Local community leaders – who are able to engage with those holding power (eg Burma Army and ceasefire group commanders) – also undertake important protection work to improve conditions for vulnerable communities. Their interventions may involve persuading authorities not to relocate civilians nor to demand forced labour from a village or to allow humanitarian access for international or, more often, local NGOs and CBOs.
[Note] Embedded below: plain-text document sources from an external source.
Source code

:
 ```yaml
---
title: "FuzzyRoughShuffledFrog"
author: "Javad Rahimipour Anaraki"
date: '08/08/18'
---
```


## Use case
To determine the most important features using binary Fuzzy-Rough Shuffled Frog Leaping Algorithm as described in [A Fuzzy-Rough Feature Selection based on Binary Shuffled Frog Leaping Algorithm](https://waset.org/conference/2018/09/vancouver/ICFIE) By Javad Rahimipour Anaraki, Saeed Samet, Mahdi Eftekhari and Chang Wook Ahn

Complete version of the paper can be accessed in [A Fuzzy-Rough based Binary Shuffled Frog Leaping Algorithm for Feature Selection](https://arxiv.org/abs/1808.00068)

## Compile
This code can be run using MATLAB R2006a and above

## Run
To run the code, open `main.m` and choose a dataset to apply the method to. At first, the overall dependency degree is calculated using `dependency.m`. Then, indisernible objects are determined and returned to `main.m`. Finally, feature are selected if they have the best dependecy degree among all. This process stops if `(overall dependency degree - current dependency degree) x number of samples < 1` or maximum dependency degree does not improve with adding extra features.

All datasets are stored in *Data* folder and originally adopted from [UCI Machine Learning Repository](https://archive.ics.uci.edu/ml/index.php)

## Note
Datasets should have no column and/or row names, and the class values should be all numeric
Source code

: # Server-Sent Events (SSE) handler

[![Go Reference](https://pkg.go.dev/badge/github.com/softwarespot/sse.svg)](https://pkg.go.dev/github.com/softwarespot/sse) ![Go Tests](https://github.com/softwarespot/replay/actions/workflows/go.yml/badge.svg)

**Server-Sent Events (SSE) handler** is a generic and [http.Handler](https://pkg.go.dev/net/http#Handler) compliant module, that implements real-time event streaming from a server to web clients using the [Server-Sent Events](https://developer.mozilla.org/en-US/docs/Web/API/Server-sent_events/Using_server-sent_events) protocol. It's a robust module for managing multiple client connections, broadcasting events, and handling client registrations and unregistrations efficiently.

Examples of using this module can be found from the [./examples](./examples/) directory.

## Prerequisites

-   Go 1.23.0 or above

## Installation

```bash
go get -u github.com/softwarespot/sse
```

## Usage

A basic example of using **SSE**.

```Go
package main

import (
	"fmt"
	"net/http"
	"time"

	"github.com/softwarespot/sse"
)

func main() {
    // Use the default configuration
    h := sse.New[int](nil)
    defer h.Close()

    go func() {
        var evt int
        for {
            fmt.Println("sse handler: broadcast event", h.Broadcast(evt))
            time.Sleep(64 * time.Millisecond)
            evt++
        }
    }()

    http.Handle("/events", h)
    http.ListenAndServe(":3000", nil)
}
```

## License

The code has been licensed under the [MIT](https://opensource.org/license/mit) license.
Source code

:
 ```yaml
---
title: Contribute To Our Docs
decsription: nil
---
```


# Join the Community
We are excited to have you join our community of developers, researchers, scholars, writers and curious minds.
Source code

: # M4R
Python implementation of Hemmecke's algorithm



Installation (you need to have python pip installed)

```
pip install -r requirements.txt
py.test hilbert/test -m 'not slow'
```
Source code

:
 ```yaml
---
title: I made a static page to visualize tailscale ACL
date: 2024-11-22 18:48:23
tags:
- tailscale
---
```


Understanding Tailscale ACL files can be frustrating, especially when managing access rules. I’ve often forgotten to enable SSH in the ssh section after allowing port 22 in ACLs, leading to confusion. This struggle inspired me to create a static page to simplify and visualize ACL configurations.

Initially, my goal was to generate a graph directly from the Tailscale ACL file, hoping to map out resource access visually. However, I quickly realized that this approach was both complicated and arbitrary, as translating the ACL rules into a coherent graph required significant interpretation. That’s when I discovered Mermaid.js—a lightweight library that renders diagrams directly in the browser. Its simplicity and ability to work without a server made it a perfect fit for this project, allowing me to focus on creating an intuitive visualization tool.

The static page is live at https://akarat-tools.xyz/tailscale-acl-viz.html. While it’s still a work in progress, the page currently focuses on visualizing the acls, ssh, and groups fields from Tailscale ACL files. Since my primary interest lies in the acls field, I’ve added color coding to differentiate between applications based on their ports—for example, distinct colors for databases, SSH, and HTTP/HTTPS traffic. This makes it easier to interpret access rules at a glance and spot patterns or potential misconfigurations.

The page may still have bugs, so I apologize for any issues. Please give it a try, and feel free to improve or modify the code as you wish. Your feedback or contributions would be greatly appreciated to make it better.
Civil society actors may also pass on human rights information to contacts in Yangon or Thailand. Such informal ‘protection and advocacy networks’ help reduce the incidence of human rights abuses as, for example, army commanders may be reluctant to use forced labour in areas where this fact is likely to be passed onto advocacy groups in Thailand.

Conclusion

Agencies working outside Burma, especially opposition groups in exile and their support and lobbying networks, should be encouraged to gain a better understanding of the important assistance and protection work undertaken – despite government restrictions – by local civil society actors in Burma. Organisations working from inside Burma cannot afford to be as bold in their advocacy roles as those based in Thailand and overseas. However, the presence of local and international agency personnel in conflict-affected areas can help to create the ‘humanitarian space’ in which to engage in behind-the-scenes advocacy with national, state and local authorities.

 

Ashley South (lerdoh@yahoo.co.uk) is an independent writer and consultant on humanitarian and political issues in Burma and South-East Asia.



[1] The total amount of aid provided by international organisations in Burma is approximately $250 million (less than $5/person), while the budget of international agencies on the Thailand border is about $50 million – for a refugee population of approximately 150,000 people – of which some $7 million is spent cross-border.